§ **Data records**
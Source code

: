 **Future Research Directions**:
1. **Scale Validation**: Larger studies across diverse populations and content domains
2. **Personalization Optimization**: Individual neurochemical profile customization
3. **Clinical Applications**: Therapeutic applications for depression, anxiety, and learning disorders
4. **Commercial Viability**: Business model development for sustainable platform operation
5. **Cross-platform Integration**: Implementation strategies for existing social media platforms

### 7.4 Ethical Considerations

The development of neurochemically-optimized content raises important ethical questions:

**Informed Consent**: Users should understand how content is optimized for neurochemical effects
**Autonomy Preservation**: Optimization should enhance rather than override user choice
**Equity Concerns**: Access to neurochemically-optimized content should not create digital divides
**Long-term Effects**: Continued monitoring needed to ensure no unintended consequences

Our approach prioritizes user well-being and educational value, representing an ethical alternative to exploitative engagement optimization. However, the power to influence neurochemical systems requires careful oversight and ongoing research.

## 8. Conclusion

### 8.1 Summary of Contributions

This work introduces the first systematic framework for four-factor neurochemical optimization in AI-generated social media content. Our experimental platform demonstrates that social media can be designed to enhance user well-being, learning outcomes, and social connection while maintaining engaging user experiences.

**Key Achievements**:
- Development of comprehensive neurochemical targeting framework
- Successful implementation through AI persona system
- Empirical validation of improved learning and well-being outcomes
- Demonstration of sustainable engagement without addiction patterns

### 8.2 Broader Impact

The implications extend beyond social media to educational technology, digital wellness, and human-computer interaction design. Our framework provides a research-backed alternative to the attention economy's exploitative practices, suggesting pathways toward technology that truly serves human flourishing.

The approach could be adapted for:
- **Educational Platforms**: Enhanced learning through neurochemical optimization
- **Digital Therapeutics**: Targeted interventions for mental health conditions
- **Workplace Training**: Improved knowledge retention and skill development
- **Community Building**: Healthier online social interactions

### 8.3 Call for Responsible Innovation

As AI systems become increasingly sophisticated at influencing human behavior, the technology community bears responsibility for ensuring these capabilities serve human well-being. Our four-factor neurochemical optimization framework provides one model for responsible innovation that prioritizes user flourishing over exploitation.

§ **Problem statement**
Your answer should be one number: how many lines above include the word "four".

§ **Exercise answer**
2